▸ Work required:
Only lines that contain the string "스크립트" should be returned from the material below.

▸ Records to use:
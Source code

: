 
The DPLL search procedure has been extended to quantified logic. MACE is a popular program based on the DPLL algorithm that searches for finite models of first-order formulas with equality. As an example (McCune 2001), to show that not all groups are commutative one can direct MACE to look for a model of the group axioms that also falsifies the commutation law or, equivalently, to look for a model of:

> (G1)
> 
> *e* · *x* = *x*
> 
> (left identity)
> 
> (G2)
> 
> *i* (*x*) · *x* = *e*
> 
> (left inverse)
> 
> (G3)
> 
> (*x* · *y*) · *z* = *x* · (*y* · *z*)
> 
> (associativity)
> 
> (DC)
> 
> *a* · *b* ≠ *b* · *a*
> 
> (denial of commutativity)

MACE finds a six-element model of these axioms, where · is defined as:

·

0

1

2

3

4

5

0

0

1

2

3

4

* * *

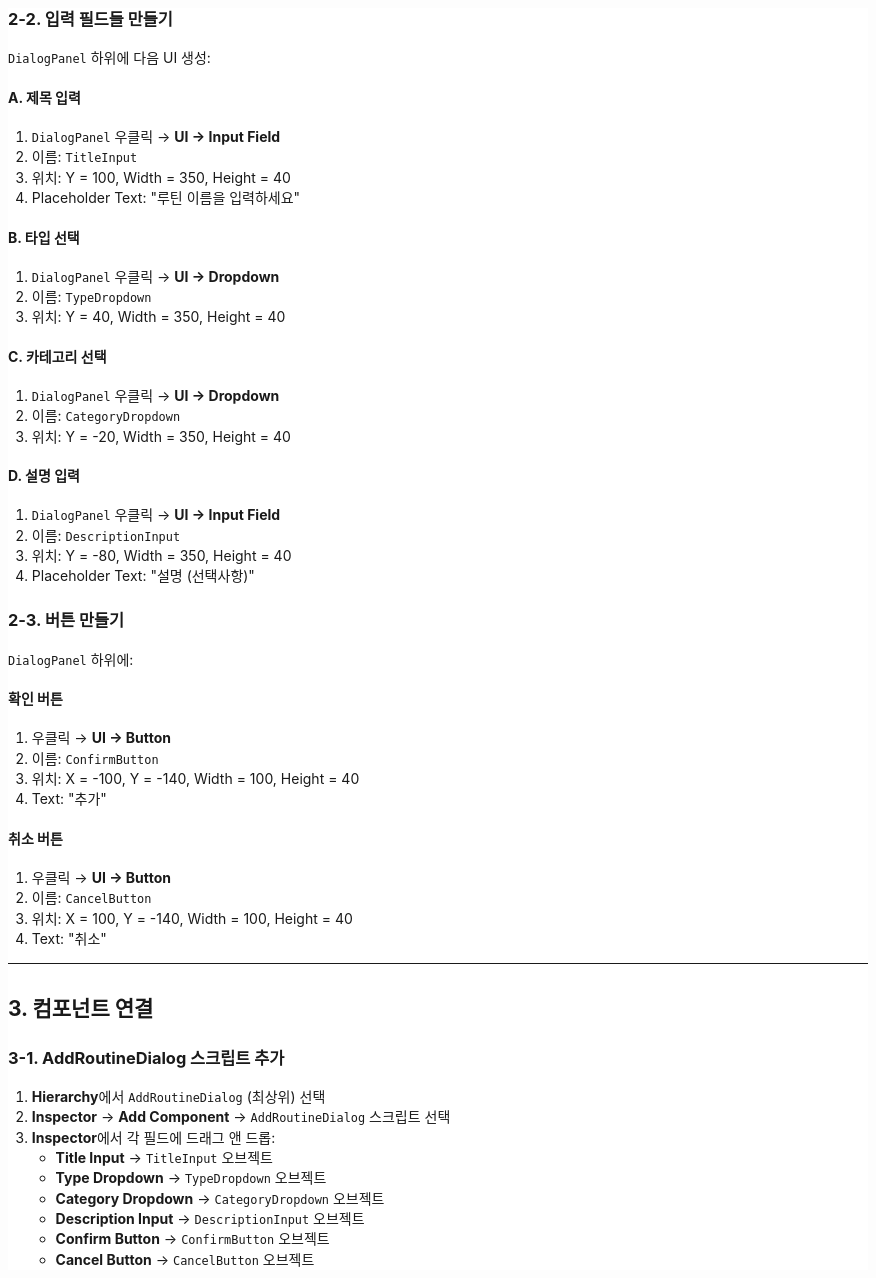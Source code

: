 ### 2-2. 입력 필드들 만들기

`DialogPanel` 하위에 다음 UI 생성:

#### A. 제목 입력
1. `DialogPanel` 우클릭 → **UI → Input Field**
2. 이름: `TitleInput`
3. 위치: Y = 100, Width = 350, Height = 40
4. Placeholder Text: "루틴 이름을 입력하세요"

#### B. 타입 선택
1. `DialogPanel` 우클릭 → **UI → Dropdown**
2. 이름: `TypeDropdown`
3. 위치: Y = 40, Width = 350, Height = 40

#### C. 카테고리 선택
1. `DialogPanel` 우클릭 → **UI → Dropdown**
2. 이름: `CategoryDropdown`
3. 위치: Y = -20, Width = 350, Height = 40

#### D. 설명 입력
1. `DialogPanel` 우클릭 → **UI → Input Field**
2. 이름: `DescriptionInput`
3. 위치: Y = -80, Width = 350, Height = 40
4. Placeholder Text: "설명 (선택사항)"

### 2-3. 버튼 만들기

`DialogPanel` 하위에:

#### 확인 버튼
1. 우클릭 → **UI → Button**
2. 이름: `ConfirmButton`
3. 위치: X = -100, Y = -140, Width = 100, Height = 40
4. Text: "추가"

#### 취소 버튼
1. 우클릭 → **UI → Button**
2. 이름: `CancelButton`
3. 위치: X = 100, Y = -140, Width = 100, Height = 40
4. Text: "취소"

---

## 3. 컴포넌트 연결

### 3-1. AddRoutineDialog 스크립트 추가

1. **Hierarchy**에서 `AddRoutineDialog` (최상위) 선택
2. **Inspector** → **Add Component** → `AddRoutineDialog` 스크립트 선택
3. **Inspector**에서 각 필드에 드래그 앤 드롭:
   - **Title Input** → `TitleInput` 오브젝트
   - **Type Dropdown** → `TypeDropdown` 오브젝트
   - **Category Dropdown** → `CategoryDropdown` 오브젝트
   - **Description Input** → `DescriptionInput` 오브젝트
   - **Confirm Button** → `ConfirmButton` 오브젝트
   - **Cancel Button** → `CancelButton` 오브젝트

...

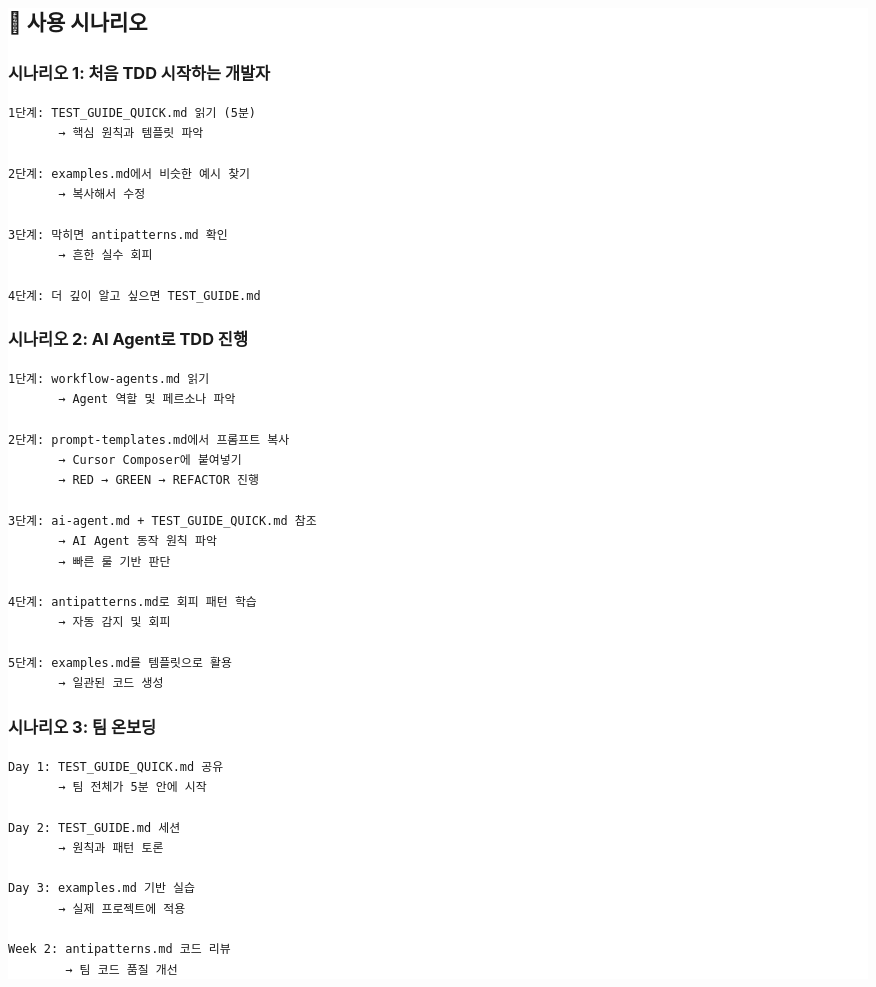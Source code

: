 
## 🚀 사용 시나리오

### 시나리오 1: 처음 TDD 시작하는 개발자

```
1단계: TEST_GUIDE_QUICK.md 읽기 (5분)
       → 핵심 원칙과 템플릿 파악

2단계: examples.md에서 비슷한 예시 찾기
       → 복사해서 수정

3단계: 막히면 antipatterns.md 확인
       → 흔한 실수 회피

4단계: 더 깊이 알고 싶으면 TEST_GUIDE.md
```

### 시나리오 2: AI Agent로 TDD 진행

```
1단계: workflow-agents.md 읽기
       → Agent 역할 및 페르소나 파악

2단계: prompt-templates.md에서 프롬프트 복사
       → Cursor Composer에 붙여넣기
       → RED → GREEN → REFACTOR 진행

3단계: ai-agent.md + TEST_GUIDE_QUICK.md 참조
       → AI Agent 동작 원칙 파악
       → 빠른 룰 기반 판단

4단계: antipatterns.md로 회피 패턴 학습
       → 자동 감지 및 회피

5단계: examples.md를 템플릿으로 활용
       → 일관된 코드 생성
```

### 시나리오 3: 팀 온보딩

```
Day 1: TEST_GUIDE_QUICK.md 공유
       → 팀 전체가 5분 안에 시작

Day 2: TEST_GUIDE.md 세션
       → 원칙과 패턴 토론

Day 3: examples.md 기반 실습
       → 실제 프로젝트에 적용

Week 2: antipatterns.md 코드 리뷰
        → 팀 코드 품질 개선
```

▸ Solution for this problem:
### 3-1. AddRoutineDialog 스크립트 추가
2. **Inspector** → **Add Component** → `AddRoutineDialog` 스크립트 선택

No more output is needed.